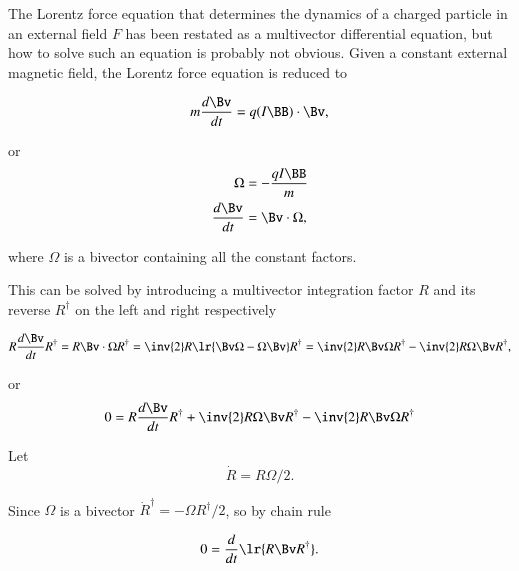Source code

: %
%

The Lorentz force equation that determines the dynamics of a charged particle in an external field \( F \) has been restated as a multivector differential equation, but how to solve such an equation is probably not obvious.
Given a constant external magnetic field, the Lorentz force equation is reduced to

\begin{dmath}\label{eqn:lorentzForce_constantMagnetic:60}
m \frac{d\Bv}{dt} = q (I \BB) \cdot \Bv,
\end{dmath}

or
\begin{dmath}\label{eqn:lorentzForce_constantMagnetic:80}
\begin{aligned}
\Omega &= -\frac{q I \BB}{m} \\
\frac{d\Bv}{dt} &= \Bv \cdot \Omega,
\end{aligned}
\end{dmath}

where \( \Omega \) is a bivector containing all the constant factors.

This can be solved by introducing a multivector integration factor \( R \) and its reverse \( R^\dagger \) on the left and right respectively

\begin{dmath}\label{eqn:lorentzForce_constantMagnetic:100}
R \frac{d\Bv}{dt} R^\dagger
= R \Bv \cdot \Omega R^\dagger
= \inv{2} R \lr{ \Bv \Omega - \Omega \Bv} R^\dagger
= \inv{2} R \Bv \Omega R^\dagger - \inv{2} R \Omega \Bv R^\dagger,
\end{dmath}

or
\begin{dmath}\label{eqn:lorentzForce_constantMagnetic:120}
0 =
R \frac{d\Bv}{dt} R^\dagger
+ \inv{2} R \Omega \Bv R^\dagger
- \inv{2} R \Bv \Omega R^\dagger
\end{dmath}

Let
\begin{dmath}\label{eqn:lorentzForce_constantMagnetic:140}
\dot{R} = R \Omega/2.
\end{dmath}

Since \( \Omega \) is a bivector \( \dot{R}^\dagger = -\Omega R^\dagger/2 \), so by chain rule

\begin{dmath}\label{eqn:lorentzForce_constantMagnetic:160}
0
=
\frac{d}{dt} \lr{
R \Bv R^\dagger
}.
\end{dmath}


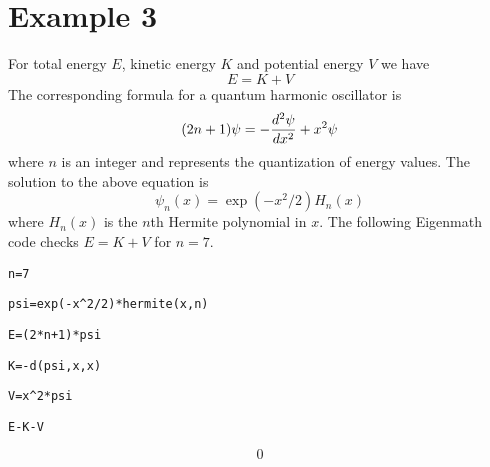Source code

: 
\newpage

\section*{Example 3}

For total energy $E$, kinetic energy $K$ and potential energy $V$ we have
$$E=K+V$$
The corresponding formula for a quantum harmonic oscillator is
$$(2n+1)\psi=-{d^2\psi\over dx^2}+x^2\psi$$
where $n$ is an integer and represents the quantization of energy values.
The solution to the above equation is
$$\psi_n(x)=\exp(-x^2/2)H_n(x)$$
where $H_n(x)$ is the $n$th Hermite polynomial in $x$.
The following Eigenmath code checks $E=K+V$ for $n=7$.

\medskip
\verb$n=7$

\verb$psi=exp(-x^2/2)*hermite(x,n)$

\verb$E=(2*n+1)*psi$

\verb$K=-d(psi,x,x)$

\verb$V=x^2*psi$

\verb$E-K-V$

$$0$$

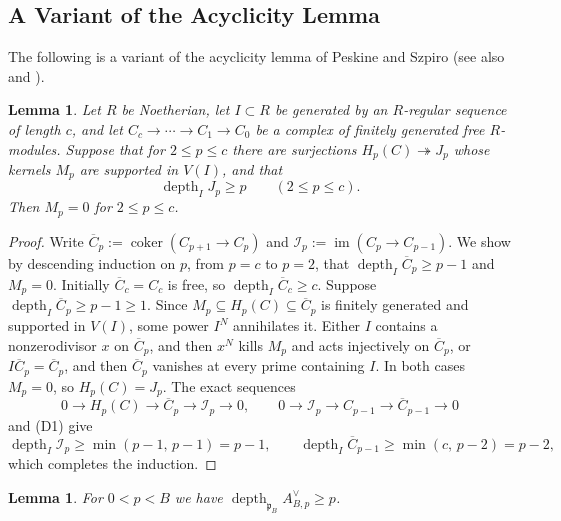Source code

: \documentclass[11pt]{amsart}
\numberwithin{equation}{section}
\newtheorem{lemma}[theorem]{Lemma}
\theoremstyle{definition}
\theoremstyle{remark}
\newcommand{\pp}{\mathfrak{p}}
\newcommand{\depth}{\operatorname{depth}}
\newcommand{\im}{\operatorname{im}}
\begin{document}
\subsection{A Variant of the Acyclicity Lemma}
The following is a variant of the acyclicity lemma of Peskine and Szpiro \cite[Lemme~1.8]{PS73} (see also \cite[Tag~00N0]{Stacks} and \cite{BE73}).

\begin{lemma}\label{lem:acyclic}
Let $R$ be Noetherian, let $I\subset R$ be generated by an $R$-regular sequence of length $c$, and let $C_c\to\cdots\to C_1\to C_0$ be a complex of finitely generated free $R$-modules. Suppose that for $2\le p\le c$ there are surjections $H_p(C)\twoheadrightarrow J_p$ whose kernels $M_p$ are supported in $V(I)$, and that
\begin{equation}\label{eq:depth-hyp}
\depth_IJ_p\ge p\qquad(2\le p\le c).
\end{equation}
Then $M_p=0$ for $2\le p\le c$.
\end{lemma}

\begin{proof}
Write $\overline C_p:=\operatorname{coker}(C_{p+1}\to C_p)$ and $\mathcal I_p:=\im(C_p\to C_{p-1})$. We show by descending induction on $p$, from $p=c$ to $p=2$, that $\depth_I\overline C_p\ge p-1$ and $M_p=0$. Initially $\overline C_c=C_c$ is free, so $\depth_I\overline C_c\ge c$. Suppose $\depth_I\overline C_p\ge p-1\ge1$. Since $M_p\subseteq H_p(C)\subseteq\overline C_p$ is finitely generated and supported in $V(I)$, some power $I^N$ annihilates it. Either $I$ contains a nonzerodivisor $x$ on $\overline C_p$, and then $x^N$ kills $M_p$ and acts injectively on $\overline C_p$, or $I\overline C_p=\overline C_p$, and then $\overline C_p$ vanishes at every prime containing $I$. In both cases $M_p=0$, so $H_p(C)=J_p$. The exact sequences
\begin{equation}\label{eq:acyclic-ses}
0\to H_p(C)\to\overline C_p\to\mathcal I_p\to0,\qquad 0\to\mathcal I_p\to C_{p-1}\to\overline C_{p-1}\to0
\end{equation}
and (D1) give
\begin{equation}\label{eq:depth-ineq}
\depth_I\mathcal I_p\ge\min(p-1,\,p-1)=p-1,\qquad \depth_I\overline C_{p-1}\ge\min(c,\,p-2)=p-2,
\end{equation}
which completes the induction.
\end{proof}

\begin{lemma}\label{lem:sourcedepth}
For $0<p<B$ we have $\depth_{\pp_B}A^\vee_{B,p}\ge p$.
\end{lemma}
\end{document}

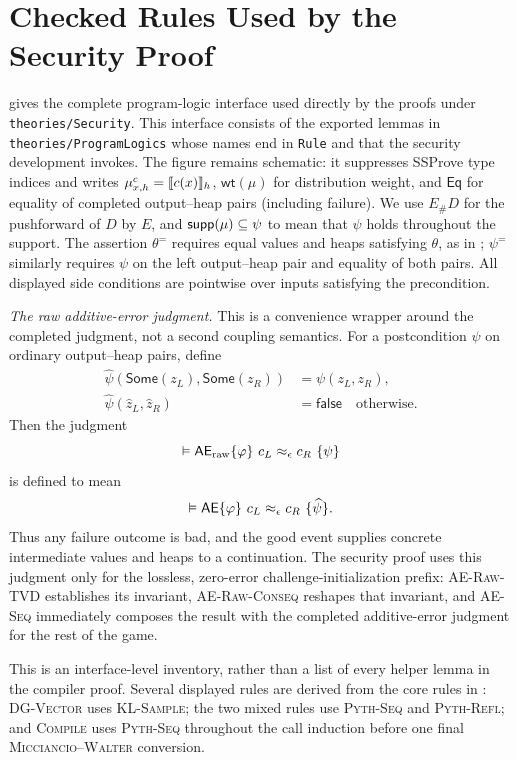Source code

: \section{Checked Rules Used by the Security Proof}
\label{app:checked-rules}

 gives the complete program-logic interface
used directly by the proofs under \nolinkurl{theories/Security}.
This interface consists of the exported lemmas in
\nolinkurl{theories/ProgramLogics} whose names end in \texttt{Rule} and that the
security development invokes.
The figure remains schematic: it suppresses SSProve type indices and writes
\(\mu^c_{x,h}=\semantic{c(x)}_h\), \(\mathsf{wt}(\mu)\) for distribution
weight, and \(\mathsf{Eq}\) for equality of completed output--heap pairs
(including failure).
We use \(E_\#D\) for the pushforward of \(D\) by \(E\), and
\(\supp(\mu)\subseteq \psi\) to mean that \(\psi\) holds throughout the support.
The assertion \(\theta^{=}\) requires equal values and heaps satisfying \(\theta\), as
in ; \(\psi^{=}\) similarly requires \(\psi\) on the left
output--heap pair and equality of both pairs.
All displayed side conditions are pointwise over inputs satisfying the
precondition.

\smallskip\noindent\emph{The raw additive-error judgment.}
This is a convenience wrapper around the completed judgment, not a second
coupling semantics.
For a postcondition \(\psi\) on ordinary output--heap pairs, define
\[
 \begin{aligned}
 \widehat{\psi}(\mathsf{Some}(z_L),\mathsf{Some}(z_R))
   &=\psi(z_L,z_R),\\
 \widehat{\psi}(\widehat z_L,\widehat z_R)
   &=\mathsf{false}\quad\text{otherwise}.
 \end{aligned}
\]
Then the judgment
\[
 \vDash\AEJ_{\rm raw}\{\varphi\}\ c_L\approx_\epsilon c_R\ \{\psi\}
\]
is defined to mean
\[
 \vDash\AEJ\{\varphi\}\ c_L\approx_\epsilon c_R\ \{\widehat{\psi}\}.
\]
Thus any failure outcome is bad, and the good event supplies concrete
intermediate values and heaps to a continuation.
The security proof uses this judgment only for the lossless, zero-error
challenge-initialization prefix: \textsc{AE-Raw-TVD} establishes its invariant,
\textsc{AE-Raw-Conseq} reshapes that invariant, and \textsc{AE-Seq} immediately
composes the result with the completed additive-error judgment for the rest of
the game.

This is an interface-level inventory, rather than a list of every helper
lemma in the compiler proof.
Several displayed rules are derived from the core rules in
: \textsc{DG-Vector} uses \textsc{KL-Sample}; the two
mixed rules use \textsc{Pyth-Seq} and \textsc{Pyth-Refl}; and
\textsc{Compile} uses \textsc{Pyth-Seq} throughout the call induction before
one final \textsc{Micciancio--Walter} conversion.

————

- _THE PROBLEM_
Your answer must be the exact lines of the records from the first one through the line containing "Given a constant", with no pictures in it.

- _YOUR SOLUTION_
Source code

: %
%

The Lorentz force equation that determines the dynamics of a charged particle in an external field \( F \) has been restated as a multivector differential equation, but how to solve such an equation is probably not obvious.
Given a constant external magnetic field, the Lorentz force equation is reduced to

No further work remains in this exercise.